De los carismáticos y wesleyanos, esta música saltó a las nuevas “megaiglesias”, que utilizan todo medio posible para popularizar el evangelio a fin de alcanzar a la gente que por curiosidad se acerca a la iglesia. Fue entonces que la letra de los estribillos se puso en pantallas, y… bueno, gradualmente llegó a reemplazar casi toda la himnología pasada, alcanzando al mundo entero. No cabe duda que ha llegado a ser la música más apreciada en las iglesias de América Latina —por supuesto con las innovaciones propias de nuestro “sabor” latino, como los ritmos de salsa, merengue y mariachis.


Westermeyer afirma:

La música tiene un profundo sentido para el pueblo cristiano, pues es una de las maneras principales en la que la fe cobra carne y vida… Es más, la iglesia puede ser indiferente a muchas cosas, pero nunca a la música… Hoy nos gustaría pensar que hemos establecido un nuevo paradigma que se ajusta a nuestro mundo descrito con el prefijo “pos” (poscristiano, posmoderno, pospuritano, posdenominacional, pospatriarcal, etc.). Estamos en lo cierto al concluir que nuestra era, como cada una de las previas, enfrenta nuevos retos que no pueden evitarse. Nos equivocamos cuando negamos nuestras raíces bíblicas y nuestro vínculo común con la Iglesia de todos los tiempos, la primitiva, la de la Edad Media, la reformada, y la del presente.

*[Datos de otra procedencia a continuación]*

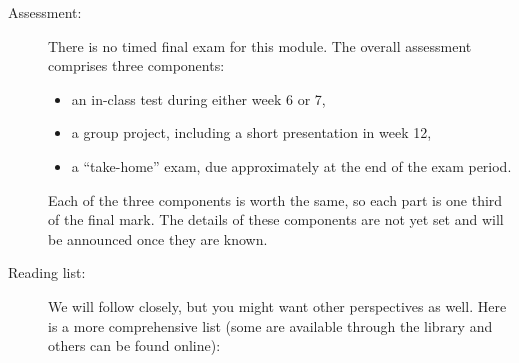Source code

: \documentclass[a4paper, 12pt]{article}
\begin{document}
\begin{description}
    \item[Assessment:] There is no timed final exam for this module. The overall
    assessment comprises three components:
    \begin{itemize}
      \item an in-class test during either week 6 or 7,
      \item a group project, including a short presentation in week 12,
      \item a ``take-home'' exam, due approximately at the end of the exam period.
    \end{itemize}
    Each of the three components is worth the same, so each part is one third of
    the final mark. The details of these components are not yet set and will be
    announced once they are known.
    \vspace{1cm}
    \item[Reading list:] We will follow \cite{MR1340426} closely, but you might
    want other perspectives as well. Here is a more comprehensive list (some are
    available through the library and others can be found online):
    \nocite{*}
    
    
\end{description}
\end{document}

Es triste cuando el deseo de ser novedosos, modernos o de estar a la moda espiritual nos separa de las hermosas huellas que marcó la Iglesia a través de la historia. Me uno a Jesús, que caminó los polvorientos senderos de Nazaret, me sumo a Pablo y Silas cantando a toda voz en la cárcel, me uno a los padres de la Iglesia que permanecieron fieles pese a tanta persecución. Me uno a Agustín, a Lutero, a Calvino, a Juan y Carlos Wesley entonando sus preciosos himnos, aquellos que honraban a Cristo a la vez que complacían al más refinado gusto musical.

No quiero esconderme bajo una burbuja artificial que sólo reconoce y canta “pop”, “folk”, “rock”, “salsa” y “merengue”. Quiero escuchar un órgano explotar con la música de Bach; quiero oír un coro llenar la capilla con salmos gregorianos; quiero escuchar dúos, tríos y cuartetos que entonen los clásicos de Wesley. Deseo volver a disfrutar de las cantatas de Peterson y, sobre todo, ver los viejos himnarios regresar a sus puestos en las bancas de las iglesias.


[1] Walter Buszin, Luther on Music, North Central Publishing Co., St. Paul Minnesota, 1958, p. 17.

[2] Paul Westermeyer, Te Deum, The Church and Music, Fortress Press, Minneapolis, 1998, p. 144.

[3] Paul Westermeyer, en su libro Te Deum, traza las consecuencias y efectos de estos eventos en cuanto a la música, comenzando con la página 312.